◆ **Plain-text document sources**
__________

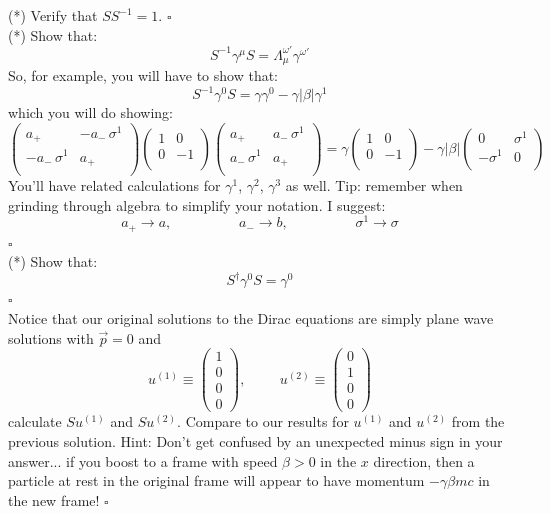 \documentclass[12pt]{article}
\begin{document}
\exercise (*) Verify that $S S^{-1} = 1$. $\square$\\[5pt]

\exercise (*)  Show that:
$$S^{-1} \gamma^\mu S = \Lambda_{\mu}^{\omega'} \gamma^{\omega'}$$
So, for example, you will have to show that:
$$S^{-1} \gamma^0 S = \gamma \gamma^{0} - \gamma |\beta| \gamma^1$$
which you will do showing:
$$
\begin{pmatrix}
a_+ & -a_- \, \sigma^1 \\
-a_- \, \sigma^1 & a_+ \\
\end{pmatrix}
\begin{pmatrix}
1 & 0  \\
0 & -1\\
\end{pmatrix}
\begin{pmatrix}
a_+ & a_- \, \sigma^1 \\
a_- \, \sigma^1 & a_+ \\
\end{pmatrix}
=
\gamma \begin{pmatrix}
1 & 0  \\
0 & -1\\
\end{pmatrix}
- \gamma |\beta|
\begin{pmatrix}
0 & \sigma^1  \\
-\sigma^1 & 0\\
\end{pmatrix}
$$
You'll have related calculations for $\gamma^1$, $\gamma^2$, $\gamma^3$ as well.  Tip:  remember when grinding through algebra to simplify your notation.  I suggest:
$$a_+ \to a, \hspace{2cm} a_- \to b, \hspace{2cm} \sigma^1 \to \sigma$$
$\square$\\[5pt]
\exercise (*) Show that:
$$S^{\dagger} \gamma^0 S = \gamma^0$$
$\square$\\[5pt]

\exercise Notice that our original solutions to the Dirac equations are simply plane wave solutions with $\vec{p}=0$ and
$$u^{(1)} \equiv \begin{pmatrix}1 \\ 0 \\ 0 \\ 0 \end{pmatrix},
\hspace{1cm}
u^{(2)} \equiv \begin{pmatrix}0 \\ 1 \\ 0 \\ 0 \end{pmatrix}
$$
calculate $S u^{(1)}$ and $ S u^{(2)}$.  Compare to our results for $u^{(1)}$ and $u^{(2)}$ from the previous solution.  Hint: Don't get confused by an unexpected minus sign in your answer... if you boost to a frame with speed $\beta > 0$ in the $x$ direction, then a particle at rest in the original frame will appear to have momentum $-\gamma\beta m c$ in the new frame! $\square$\\[5pt]
\end{document}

__________

Pictures stay out. Print the lines of the records above exactly, from the first through the one with "Notice that our".

 \documentclass[12pt]{article}
\begin{document}
\exercise (*) Verify that $S S^{-1} = 1$. $\square$\\[5pt]

\exercise (*)  Show that:
$$S^{-1} \gamma^\mu S = \Lambda_{\mu}^{\omega'} \gamma^{\omega'}$$
So, for example, you will have to show that:
$$S^{-1} \gamma^0 S = \gamma \gamma^{0} - \gamma |\beta| \gamma^1$$
which you will do showing:
$$
\begin{pmatrix}
a_+ & -a_- \, \sigma^1 \\
-a_- \, \sigma^1 & a_+ \\
\end{pmatrix}
\begin{pmatrix}
1 & 0  \\
0 & -1\\
\end{pmatrix}
\begin{pmatrix}
a_+ & a_- \, \sigma^1 \\
a_- \, \sigma^1 & a_+ \\
\end{pmatrix}
=
\gamma \begin{pmatrix}
1 & 0  \\
0 & -1\\
\end{pmatrix}
- \gamma |\beta|
\begin{pmatrix}
0 & \sigma^1  \\
-\sigma^1 & 0\\
\end{pmatrix}
$$
You'll have related calculations for $\gamma^1$, $\gamma^2$, $\gamma^3$ as well.  Tip:  remember when grinding through algebra to simplify your notation.  I suggest:
$$a_+ \to a, \hspace{2cm} a_- \to b, \hspace{2cm} \sigma^1 \to \sigma$$
$\square$\\[5pt]
\exercise (*) Show that:
$$S^{\dagger} \gamma^0 S = \gamma^0$$
$\square$\\[5pt]

\exercise Notice that our original solutions to the Dirac equations are simply plane wave solutions with $\vec{p}=0$ and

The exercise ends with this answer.